## Exercise directions
Write out exactly, please, the lines from the one containing "Cambridge Stud. Adv." to the end of the material.
======== Available data ========
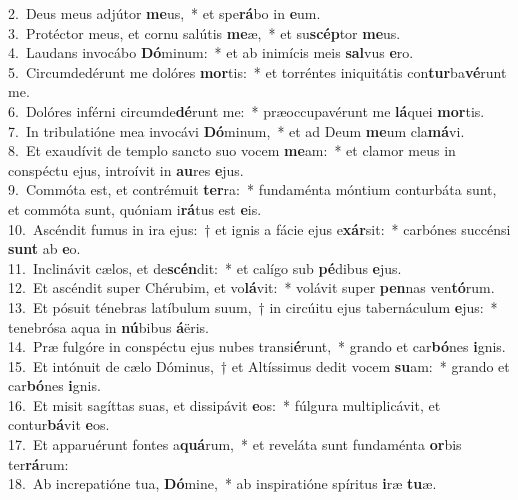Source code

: {2.~}Deus meus adjútor \textbf{me}us,~* et spe\textbf{rá}bo in \textbf{e}um.\\
{3.~}Protéctor meus, et cornu salútis \textbf{me}æ,~* et su\textbf{scép}tor \textbf{me}us.\\
{4.~}Laudans invocábo \textbf{Dó}minum:~* et ab inimícis meis \textbf{sal}vus \textbf{e}ro.\\
{5.~}Circumdedérunt me dolóres \textbf{mor}tis:~* et torréntes iniquitátis con\textbf{tur}ba\textbf{vé}runt me.\\
{6.~}Dolóres inférni circumde\textbf{dé}runt me:~* præoccupavérunt me \textbf{lá}quei \textbf{mor}tis.\\
{7.~}In tribulatióne mea invocávi \textbf{Dó}minum,~* et ad Deum \textbf{me}um cla\textbf{má}vi.\\
{8.~}Et exaudívit de templo sancto suo vocem \textbf{me}am:~* et clamor meus in conspéctu ejus, introívit in \textbf{au}res \textbf{e}jus.\\
{9.~}Commóta est, et contrémuit \textbf{ter}ra:~* fundaménta móntium conturbáta sunt, et commóta sunt, quóniam i\textbf{rá}tus est \textbf{e}is.\\
{10.~}Ascéndit fumus in ira ejus:~† et ignis a fácie ejus e\textbf{xár}sit:~* carbónes succénsi \textbf{sunt} ab \textbf{e}o.\\
{11.~}Inclinávit cælos, et de\textbf{scén}dit:~* et calígo sub \textbf{pé}dibus \textbf{e}jus.\\
{12.~}Et ascéndit super Chérubim, et vo\textbf{lá}vit:~* volávit super \textbf{pen}nas ven\textbf{tó}rum.\\
{13.~}Et pósuit ténebras latíbulum suum,~† in circúitu ejus tabernáculum \textbf{e}jus:~* tenebrósa aqua in \textbf{nú}bibus \textbf{á}ëris.\\
{14.~}Præ fulgóre in conspéctu ejus nubes transi\textbf{é}runt,~* grando et car\textbf{bó}nes \textbf{i}gnis.\\
{15.~}Et intónuit de cælo Dóminus,~† et Altíssimus dedit vocem \textbf{su}am:~* grando et car\textbf{bó}nes \textbf{i}gnis.\\
{16.~}Et misit sagíttas suas, et dissipávit \textbf{e}os:~* fúlgura multiplicávit, et contur\textbf{bá}vit \textbf{e}os.\\
{17.~}Et apparuérunt fontes a\textbf{quá}rum,~* et reveláta sunt fundaménta \textbf{or}bis ter\textbf{rá}rum:\\
{18.~}Ab increpatióne tua, \textbf{Dó}mine,~* ab inspiratióne spíritus \textbf{i}ræ \textbf{tu}æ.\\
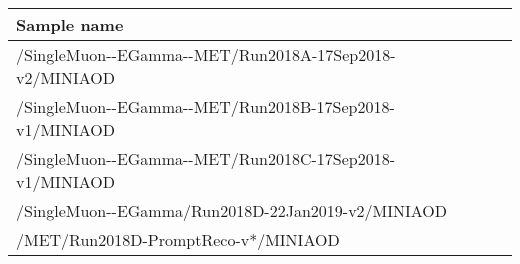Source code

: \scriptsize
\begin{tabular}{lrr}
  \hline
  \textbf{Sample name} \\
  \hline
  \ttfamily /SingleMuon-{}-EGamma-{}-MET/Run2018A-17Sep2018-v2/MINIAOD \\
  \ttfamily /SingleMuon-{}-EGamma-{}-MET/Run2018B-17Sep2018-v1/MINIAOD \\
  \ttfamily /SingleMuon-{}-EGamma-{}-MET/Run2018C-17Sep2018-v1/MINIAOD \\
  \ttfamily /SingleMuon-{}-EGamma/Run2018D-22Jan2019-v2/MINIAOD \\
  \ttfamily /MET/Run2018D-PromptReco-v*/MINIAOD \\
  \hline
\end{tabular}
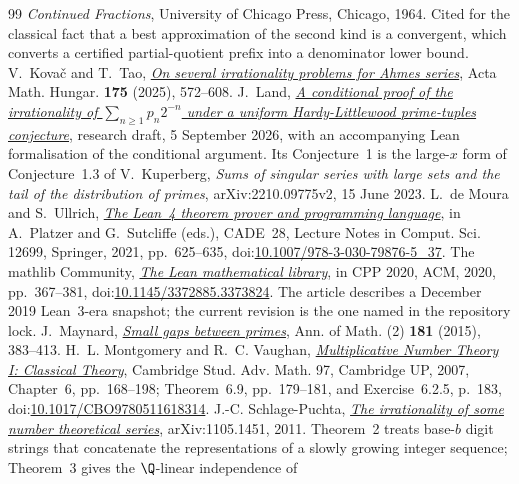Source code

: \documentclass[11pt]{article}
\begin{document}
\begin{thebibliography}{99}
  \emph{Continued Fractions}, University of Chicago Press, Chicago, 1964.
  Cited for the classical fact that a best approximation of the second kind is
  a convergent, which converts a certified partial-quotient prefix into a
  denominator lower bound.
 V.~Kova\v{c} and T.~Tao,
  \href{https://doi.org/10.1007/s10474-025-01528-0}{\emph{On several
  irrationality problems for Ahmes series}}, Acta Math. Hungar. \textbf{175}
  (2025), 572--608.
 J.~Land,
  \href{https://github.com/beetree/math_erdos_251}{\emph{A conditional proof of
  the irrationality of $\sum_{n\ge1}p_n2^{-n}$ under a uniform
  Hardy-Littlewood prime-tuples conjecture}}, research draft, 5 September 2026,
  with an accompanying Lean formalisation of the conditional argument.  Its
  Conjecture~1 is the large-$x$ form of Conjecture~1.3 of V.~Kuperberg,
  \emph{Sums of singular series with large sets and the tail of the
  distribution of primes}, arXiv:2210.09775v2, 15 June 2023.
 L.~de Moura and S.~Ullrich,
  \href{https://doi.org/10.1007/978-3-030-79876-5_37}
  {\emph{The Lean~4 theorem prover and programming language}},
  in A.~Platzer and G.~Sutcliffe (eds.), CADE~28,
  Lecture Notes in Comput. Sci. 12699, Springer, 2021, pp.~625--635,
  doi:\href{https://doi.org/10.1007/978-3-030-79876-5_37}
  {10.1007/978-3-030-79876-5\_37}.
 The mathlib Community,
  \href{https://doi.org/10.1145/3372885.3373824}
  {\emph{The Lean mathematical library}},
  in CPP 2020, ACM, 2020, pp.~367--381,
  doi:\href{https://doi.org/10.1145/3372885.3373824}
  {10.1145/3372885.3373824}.  The article describes a December 2019
  Lean~3-era snapshot; the current revision is the one named in the repository
  lock.
 J.~Maynard,
  \href{https://doi.org/10.4007/annals.2015.181.1.7}
  {\emph{Small gaps between primes}},
  Ann. of Math. (2) \textbf{181} (2015), 383--413.
 H.~L. Montgomery and R.~C. Vaughan,
  \href{https://doi.org/10.1017/CBO9780511618314}
  {\emph{Multiplicative Number Theory I: Classical Theory}},
  Cambridge Stud. Adv. Math. 97, Cambridge UP, 2007,
  Chapter~6, pp.~168--198; Theorem~6.9, pp.~179--181, and
  Exercise~6.2.5, p.~183,
  doi:\href{https://doi.org/10.1017/CBO9780511618314}
  {10.1017/CBO9780511618314}.
 J.-C. Schlage-Puchta,
  \href{https://arxiv.org/abs/1105.1451}{\emph{The irrationality of some number
  theoretical series}}, arXiv:1105.1451, 2011.  Theorem~2 treats base-$b$
  digit strings that concatenate the representations of a slowly growing
  integer sequence; Theorem~3 gives the $\Q$-linear independence of

\end{thebibliography}
\end{document}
========
## Your response
  Cambridge Stud. Adv. Math. 97, Cambridge UP, 2007,
  Chapter~6, pp.~168--198; Theorem~6.9, pp.~179--181, and
  Exercise~6.2.5, p.~183,
  doi:\href{https://doi.org/10.1017/CBO9780511618314}
  {10.1017/CBO9780511618314}.
 J.-C. Schlage-Puchta,
  \href{https://arxiv.org/abs/1105.1451}{\emph{The irrationality of some number
  theoretical series}}, arXiv:1105.1451, 2011.  Theorem~2 treats base-$b$
  digit strings that concatenate the representations of a slowly growing
  integer sequence; Theorem~3 gives the $\Q$-linear independence of

\end{thebibliography}
\end{document}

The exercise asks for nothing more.